» **Dataset entries**:
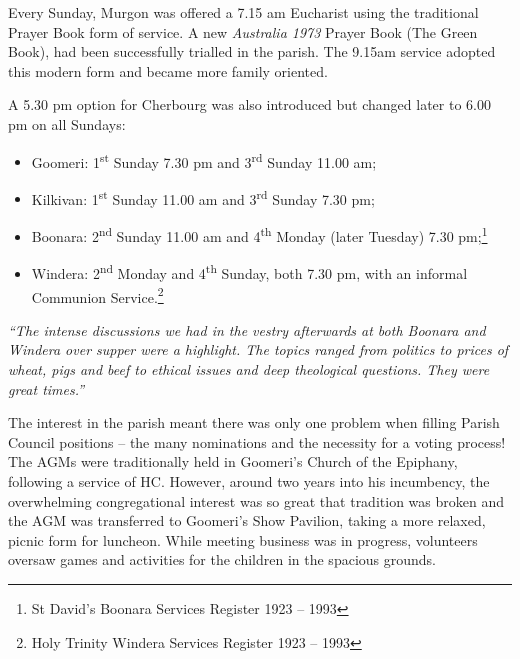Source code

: Every Sunday, Murgon was offered a 7.15 am Eucharist using the traditional Prayer Book form of service. A new \emph{Australia 1973} Prayer Book (The Green Book), had been successfully trialled in the parish. The 9.15am service adopted this modern form and became more family oriented.



A 5.30 pm option for Cherbourg was also introduced but changed later to 6.00 pm on all Sundays:



\begin{itemize}

\item

  Goomeri: 1\textsuperscript{st} Sunday 7.30 pm and 3\textsuperscript{rd} Sunday 11.00 am;

\item

  Kilkivan: 1\textsuperscript{st} Sunday 11.00 am and 3\textsuperscript{rd} Sunday 7.30 pm;

\end{itemize}



\begin{itemize}

\item

  Boonara: 2\textsuperscript{nd} Sunday 11.00 am and 4\textsuperscript{th} Monday (later Tuesday) 7.30 pm;\footnote{St David's Boonara Services Register 1923 -- 1993}
\item

  Windera: 2\textsuperscript{nd} Monday and 4\textsuperscript{th} Sunday, both 7.30 pm, with an informal Communion Service.\footnote{Holy Trinity Windera Services Register 1923 -- 1993}
\end{itemize}



\emph{``The intense discussions we had in the vestry afterwards at both Boonara and Windera over supper were a highlight. The topics ranged from politics to prices of wheat, pigs and beef to ethical issues and deep theological questions. They were great times.''}



The interest in the parish meant there was only one problem when filling Parish Council positions -- the many nominations and the necessity for a voting process! The AGMs were traditionally held in Goomeri's Church of the Epiphany, following a service of HC. However, around two years into his incumbency, the overwhelming congregational interest was so great that tradition was broken and the AGM was transferred to Goomeri's Show Pavilion, taking a more relaxed, picnic form for luncheon. While meeting business was in progress, volunteers oversaw games and activities for the children in the spacious grounds.



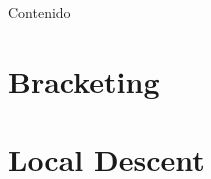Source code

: \documentclass{beamer}
\begin{document}


\begin{frame}{Contenido}
    \tableofcontents
\end{frame}

\section{Bracketing}






\section{Local Descent}




\end{document}
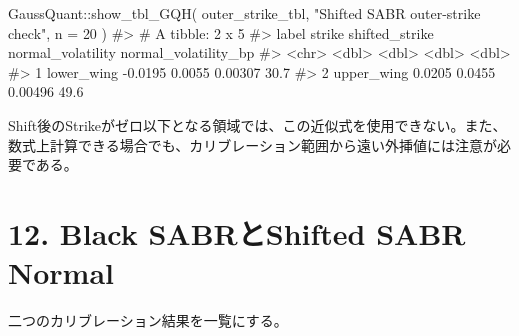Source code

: \documentclass[
  letterpaper,
  DIV=11,
  numbers=noendperiod]{scrreprt}
\newenvironment{Shaded}{\begin{snugshade}}{\end{snugshade}}
\newcommand{\AttributeTok}[1]{\textcolor[rgb]{0.40,0.45,0.13}{#1}}
\newcommand{\CommentTok}[1]{\textcolor[rgb]{0.37,0.37,0.37}{#1}}
\newcommand{\DecValTok}[1]{\textcolor[rgb]{0.68,0.00,0.00}{#1}}
\newcommand{\FunctionTok}[1]{\textcolor[rgb]{0.28,0.35,0.67}{#1}}
\newcommand{\NormalTok}[1]{\textcolor[rgb]{0.00,0.23,0.31}{#1}}
\newcommand{\SpecialCharTok}[1]{\textcolor[rgb]{0.37,0.37,0.37}{#1}}
\newcommand{\StringTok}[1]{\textcolor[rgb]{0.13,0.47,0.30}{#1}}
\begin{document}
\begin{Shaded}
\begin{Highlighting}[]
\NormalTok{GaussQuant}\SpecialCharTok{::}\FunctionTok{show\_tbl\_GQH}\NormalTok{(}
\NormalTok{  outer\_strike\_tbl,}
  \StringTok{"Shifted SABR outer{-}strike check"}\NormalTok{,}
  \AttributeTok{n =} \DecValTok{20}
\NormalTok{)}
\CommentTok{\#\textgreater{} \# A tibble: 2 x 5}
\CommentTok{\#\textgreater{}   label       strike shifted\_strike normal\_volatility normal\_volatility\_bp}
\CommentTok{\#\textgreater{}   \textless{}chr\textgreater{}        \textless{}dbl\textgreater{}          \textless{}dbl\textgreater{}             \textless{}dbl\textgreater{}                \textless{}dbl\textgreater{}}
\CommentTok{\#\textgreater{} 1 lower\_wing {-}0.0195         0.0055           0.00307                 30.7}
\CommentTok{\#\textgreater{} 2 upper\_wing  0.0205         0.0455           0.00496                 49.6}
\end{Highlighting}
\end{Shaded}

Shift後のStrikeがゼロ以下となる領域では、この近似式を使用できない。また、数式上計算できる場合でも、カリブレーション範囲から遠い外挿値には注意が必要である。

\section{12. Black SABRとShifted SABR
Normal}\label{black-sabrux3068shifted-sabr-normal}

二つのカリブレーション結果を一覧にする。
\end{document}
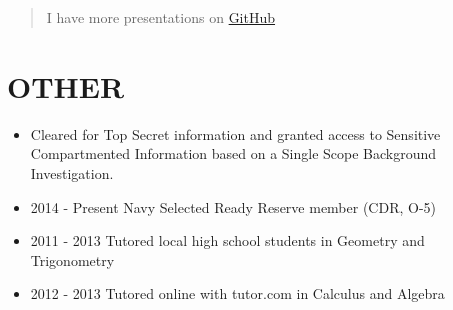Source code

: \documentclass[10pt]{article}
\def\tightlist{}
\begin{document}
\begin{quote}
I have more presentations on \href{https://github.com/?q=slides}{GitHub}
\end{quote}

\hypertarget{other}{%
\section{OTHER}\label{other}}

\begin{itemize}
\tightlist
\item
  Cleared for Top Secret information and granted access to Sensitive
  Compartmented Information based on a Single Scope Background
  Investigation.
\item
  2014 - Present Navy Selected Ready Reserve member (CDR, O-5)
\item
  2011 - 2013 Tutored local high school students in Geometry and
  Trigonometry
\item
  2012 - 2013 Tutored online with tutor.com in Calculus and Algebra
\end{itemize}

\end{document}
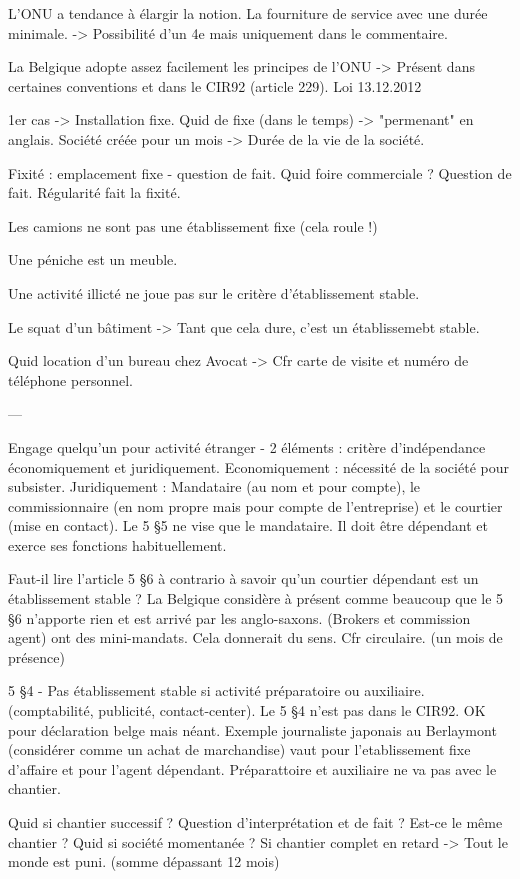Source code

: \documentclass{book}
\begin{document}
L'ONU a tendance à élargir la notion. La fourniture de service avec une durée minimale. -> Possibilité d'un 4e mais uniquement dans le commentaire.

La Belgique adopte assez facilement les principes de l'ONU -> Présent dans certaines conventions et dans le CIR92 (article 229). Loi 13.12.2012

1er cas -> Installation fixe. Quid de fixe (dans le temps) -> "permenant" en anglais. Société créée pour un mois -> Durée de la vie de la société.

Fixité : emplacement fixe - question de fait. Quid foire commerciale ? Question de fait. Régularité fait la fixité.

Les camions ne sont pas une établissement fixe (cela roule !)

Une péniche est un meuble.

Une activité illicté ne joue pas sur le critère d'établissement stable.

Le squat d'un bâtiment -> Tant que cela dure, c'est un établissemebt stable.

Quid location d'un bureau chez Avocat -> Cfr carte de visite et numéro de téléphone personnel.

---

Engage quelqu'un pour activité étranger - 2 éléments : critère d'indépendance économiquement et juridiquement.
Economiquement : nécessité de la société pour subsister. Juridiquement : Mandataire (au nom et pour compte), le commissionnaire (en nom propre mais pour compte de l'entreprise) et le courtier (mise en contact). Le 5 §5 ne vise que le mandataire. Il doit être dépendant et exerce ses fonctions habituellement.

Faut-il lire l'article 5 §6 à contrario à savoir qu'un courtier dépendant est un établissement stable ? La Belgique considère à présent comme beaucoup que le 5 §6 n'apporte rien et est arrivé par les anglo-saxons. (Brokers et commission agent) ont des mini-mandats. Cela donnerait du sens. Cfr circulaire. (un mois de présence)

5 §4 - Pas établissement stable si activité préparatoire ou auxiliaire. (comptabilité, publicité, contact-center). Le 5 §4 n'est pas dans le CIR92. OK pour déclaration belge mais néant. Exemple journaliste japonais au Berlaymont (considérer comme un achat de marchandise) vaut pour l'etablissement fixe d'affaire et pour l'agent dépendant. Préparattoire et auxiliaire ne va pas avec le chantier.

Quid si chantier successif ? Question d'interprétation et de fait ? Est-ce le même chantier ?
Quid si société momentanée ? Si chantier complet en retard -> Tout le monde est puni. (somme dépassant 12 mois)
\end{document}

» **Task to carry out**: Return, from the data, each line where the string "documentclass" occurs.

» **The answer**:
: \documentclass{beamer}
: \documentclass[
: \documentclass[10pt]{article}
: \documentclass{book}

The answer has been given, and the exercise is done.